Please, from the entries below, transcribe exactly the lines that begin at the line with "BYOS setup |" and end at the line with "The Categories screen", without the pictures.

### DATA IN THIS EXERCISE

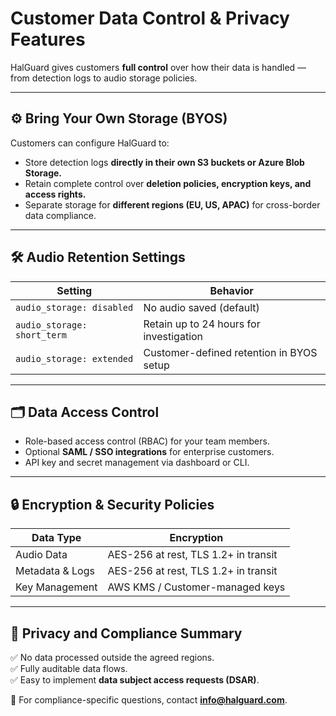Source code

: # Customer Data Control & Privacy Features

HalGuard gives customers **full control** over how their data is handled — from detection logs to audio storage policies.

---

## ⚙️ Bring Your Own Storage (BYOS)

Customers can configure HalGuard to:

- Store detection logs **directly in their own S3 buckets or Azure Blob Storage.**
- Retain complete control over **deletion policies, encryption keys, and access rights.**
- Separate storage for **different regions (EU, US, APAC)** for cross-border data compliance.

---

## 🛠️ Audio Retention Settings

| Setting                     | Behavior                          |
|-----------------------------|------------------------------------|
| `audio_storage: disabled`     | No audio saved (default)          |
| `audio_storage: short_term`   | Retain up to 24 hours for investigation |
| `audio_storage: extended`     | Customer-defined retention in BYOS setup |

---

## 🗂️ Data Access Control

- Role-based access control (RBAC) for your team members.
- Optional **SAML / SSO integrations** for enterprise customers.
- API key and secret management via dashboard or CLI.

---

## 🔒 Encryption & Security Policies

| Data Type            | Encryption                           |
|----------------------|----------------------------------------|
| Audio Data           | AES-256 at rest, TLS 1.2+ in transit  |
| Metadata & Logs      | AES-256 at rest, TLS 1.2+ in transit  |
| Key Management       | AWS KMS / Customer-managed keys       |

---

## 📌 Privacy and Compliance Summary

✅ No data processed outside the agreed regions.  
✅ Fully auditable data flows.  
✅ Easy to implement **data subject access requests (DSAR)**.

🔗 For compliance-specific questions, contact **info@halguard.com**.
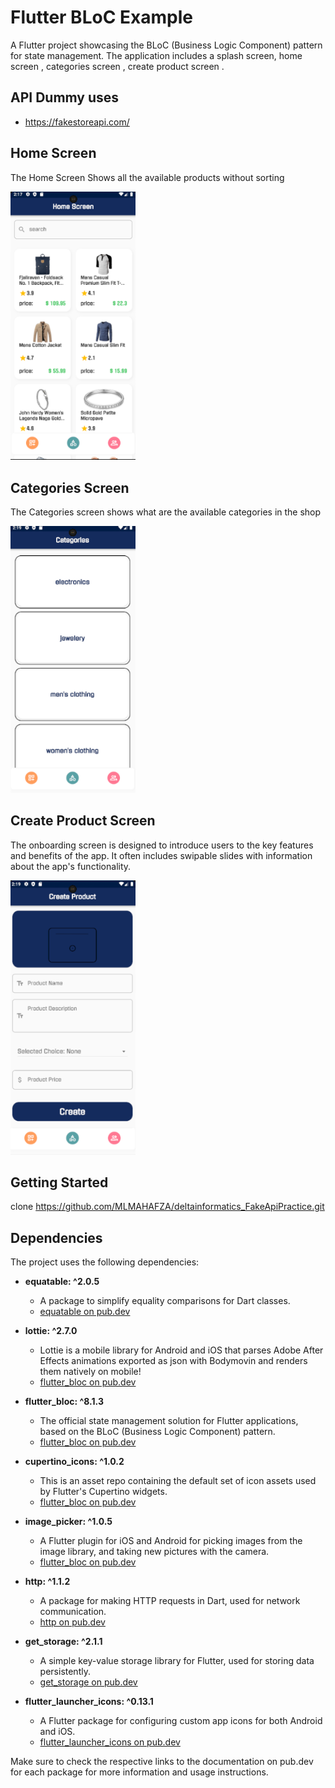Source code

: # Flutter BLoC Example

A Flutter project showcasing the BLoC (Business Logic Component) pattern for state management. The application includes a splash screen, home screen , categories screen , create product screen .

## API Dummy uses
* https://fakestoreapi.com/


## Home Screen

The Home Screen Shows all the available products without sorting 

<img src="assets/images/home.png" alt="Home Screen" width="200"/>

## Categories Screen

The Categories screen shows what are the available categories in the shop

<img src="assets/images/category.png" alt="Categories Screen" width="200"/>

## Create Product Screen

The onboarding screen is designed to introduce users to the key features and benefits of the app. It often includes swipable slides with information about the app's functionality.

<img src="assets/images/create.png" alt="  Create Product Screen" width="200"/>

## Getting Started
clone https://github.com/MLMAHAFZA/deltainformatics_FakeApiPractice.git

## Dependencies

The project uses the following dependencies:

- **equatable: ^2.0.5**
    - A package to simplify equality comparisons for Dart classes.
    - [equatable on pub.dev](https://pub.dev/packages/equatable)

- **lottie: ^2.7.0**
    - Lottie is a mobile library for Android and iOS that parses Adobe After Effects animations exported as json with Bodymovin and renders them natively on mobile!
    - [flutter_bloc on pub.dev](https://pub.dev/packages/lottie)

- **flutter_bloc: ^8.1.3**
  - The official state management solution for Flutter applications, based on the BLoC (Business Logic Component) pattern.
  - [flutter_bloc on pub.dev](https://pub.dev/packages/flutter_bloc)

- **cupertino_icons: ^1.0.2**
  - This is an asset repo containing the default set of icon assets used by Flutter's Cupertino widgets.
  - [flutter_bloc on pub.dev](https://pub.dev/packages/cupertino_icons)

- **image_picker: ^1.0.5**
  - A Flutter plugin for iOS and Android for picking images from the image library, and taking new pictures with the camera.
  - [flutter_bloc on pub.dev](https://pub.dev/packages/image_picker) 

- **http: ^1.1.2**
    - A package for making HTTP requests in Dart, used for network communication.
    - [http on pub.dev](https://pub.dev/packages/http)

- **get_storage: ^2.1.1**
    - A simple key-value storage library for Flutter, used for storing data persistently.
    - [get_storage on pub.dev](https://pub.dev/packages/get_storage)

- **flutter_launcher_icons: ^0.13.1**
    - A Flutter package for configuring custom app icons for both Android and iOS.
    - [flutter_launcher_icons on pub.dev](https://pub.dev/packages/flutter_launcher_icons)

Make sure to check the respective links to the documentation on pub.dev for each package for more information and usage instructions.
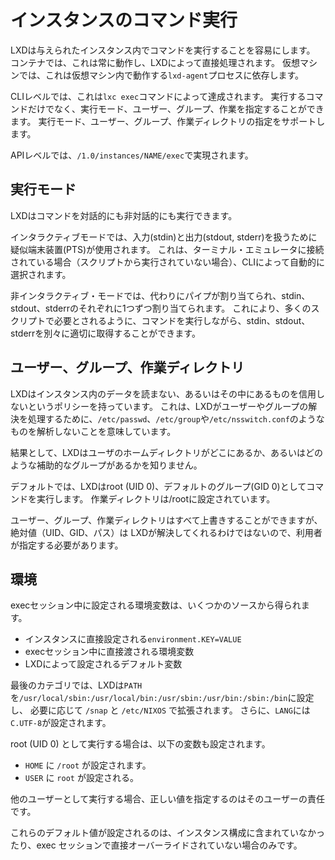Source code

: # インスタンスのコマンド実行
LXDは与えられたインスタンス内でコマンドを実行することを容易にします。
コンテナでは、これは常に動作し、LXDによって直接処理されます。
仮想マシンでは、これは仮想マシン内で動作する`lxd-agent`プロセスに依存します。

CLIレベルでは、これは`lxc exec`コマンドによって達成されます。
実行するコマンドだけでなく、実行モード、ユーザー、グループ、作業を指定することができます。
実行モード、ユーザー、グループ、作業ディレクトリの指定をサポートします。

APIレベルでは、`/1.0/instances/NAME/exec`で実現されます。

## 実行モード
LXDはコマンドを対話的にも非対話的にも実行できます。

インタラクティブモードでは、入力(stdin)と出力(stdout, stderr)を扱うために疑似端末装置(PTS)が使用されます。
これは、ターミナル・エミュレータに接続されている場合（スクリプトから実行されていない場合）、CLIによって自動的に選択されます。

非インタラクティブ・モードでは、代わりにパイプが割り当てられ、stdin、stdout、stderrのそれぞれに1つずつ割り当てられます。
これにより、多くのスクリプトで必要とされるように、コマンドを実行しながら、stdin、stdout、stderrを別々に適切に取得することができます。

## ユーザー、グループ、作業ディレクトリ
LXDはインスタンス内のデータを読まない、あるいはその中にあるものを信用しないというポリシーを持っています。
これは、LXDがユーザーやグループの解決を処理するために、`/etc/passwd`、`/etc/group`や`/etc/nsswitch.conf`のようなものを解析しないことを意味しています。

結果として、LXDはユーザのホームディレクトリがどこにあるか、あるいはどのような補助的なグループがあるかを知りません。

デフォルトでは、LXDはroot (UID 0)、デフォルトのグループ(GID 0)としてコマンドを実行します。
作業ディレクトリは/rootに設定されています。

ユーザー、グループ、作業ディレクトリはすべて上書きすることができますが、絶対値（UID、GID、パス）は
LXDが解決してくれるわけではないので、利用者が指定する必要があります。

## 環境
execセッション中に設定される環境変数は、いくつかのソースから得られます。
 - インスタンスに直接設定される`environment.KEY=VALUE`
 - execセッション中に直接渡される環境変数
 - LXDによって設定されるデフォルト変数

最後のカテゴリでは、LXDは`PATH`を`/usr/local/sbin:/usr/local/bin:/usr/sbin:/usr/bin:/sbin:/bin`に設定し、
必要に応じて `/snap` と `/etc/NIXOS` で拡張されます。
さらに、`LANG`には`C.UTF-8`が設定されます。

root (UID 0) として実行する場合は、以下の変数も設定されます。
 - `HOME` に `/root` が設定されます。
 - `USER` に `root` が設定される。

他のユーザーとして実行する場合、正しい値を指定するのはそのユーザーの責任です。

これらのデフォルト値が設定されるのは、インスタンス構成に含まれていなかったり、exec セッションで直接オーバーライドされていない場合のみです。

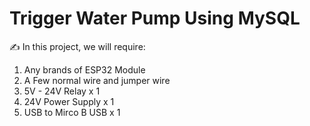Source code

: # Trigger Water Pump Using MySQL

✍ In this project, we will require:

1. Any brands of ESP32 Module
2. A Few normal wire and jumper wire
3. 5V - 24V Relay x 1
4. 24V Power Supply x 1
5. USB to Mirco B USB x 1


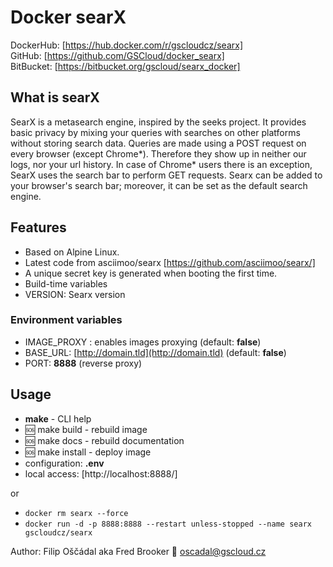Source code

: # Docker searX

DockerHub: [https://hub.docker.com/r/gscloudcz/searx]  
GitHub: [https://github.com/GSCloud/docker_searx]  
BitBucket: [https://bitbucket.org/gscloud/searx_docker]

## What is searX

SearX is a metasearch engine, inspired by the seeks project. It provides basic privacy by mixing your queries with searches on other platforms without storing search data. Queries are made using a POST request on every browser (except Chrome*). Therefore they show up in neither our logs, nor your url history. In case of Chrome* users there is an exception, SearX uses the search bar to perform GET requests. Searx can be added to your browser's search bar; moreover, it can be set as the default search engine.

## Features

* Based on Alpine Linux.
* Latest code from asciimoo/searx [https://github.com/asciimoo/searx/]
* A unique secret key is generated when booting the first time.
* Build-time variables
* VERSION: Searx version

### Environment variables

* IMAGE_PROXY : enables images proxying (default: **false**)
* BASE_URL: [http://domain.tld](http://domain.tld) (default: **false**)
* PORT: **8888** (reverse proxy)

## Usage

* **make** - CLI help
* 🆘 make build - rebuild image
* 🆘 make docs - rebuild documentation
* 🆘 make install - deploy image
* configuration: **.env**
* local access: [http://localhost:8888/]

or

* `docker rm searx --force`
* `docker run -d -p 8888:8888 --restart unless-stopped --name searx gscloudcz/searx`

Author: Filip Oščádal aka Fred Brooker 💌 <oscadal@gscloud.cz>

######

**ANSWER BELOW:**
| `audio_storage: extended`     | Customer-defined retention in BYOS setup |

---

## 🗂️ Data Access Control

- Role-based access control (RBAC) for your team members.
- Optional **SAML / SSO integrations** for enterprise customers.
- API key and secret management via dashboard or CLI.

---

## 🔒 Encryption & Security Policies

| Data Type            | Encryption                           |
|----------------------|----------------------------------------|
| Audio Data           | AES-256 at rest, TLS 1.2+ in transit  |
| Metadata & Logs      | AES-256 at rest, TLS 1.2+ in transit  |
| Key Management       | AWS KMS / Customer-managed keys       |

---

## 📌 Privacy and Compliance Summary

✅ No data processed outside the agreed regions.  
✅ Fully auditable data flows.  
✅ Easy to implement **data subject access requests (DSAR)**.

🔗 For compliance-specific questions, contact **info@halguard.com**.
Source code

: # Flutter BLoC Example

A Flutter project showcasing the BLoC (Business Logic Component) pattern for state management. The application includes a splash screen, home screen , categories screen , create product screen .

## API Dummy uses
* https://fakestoreapi.com/


## Home Screen

The Home Screen Shows all the available products without sorting 

<img src="assets/images/home.png" alt="Home Screen" width="200"/>

## Categories Screen

The Categories screen shows what are the available categories in the shop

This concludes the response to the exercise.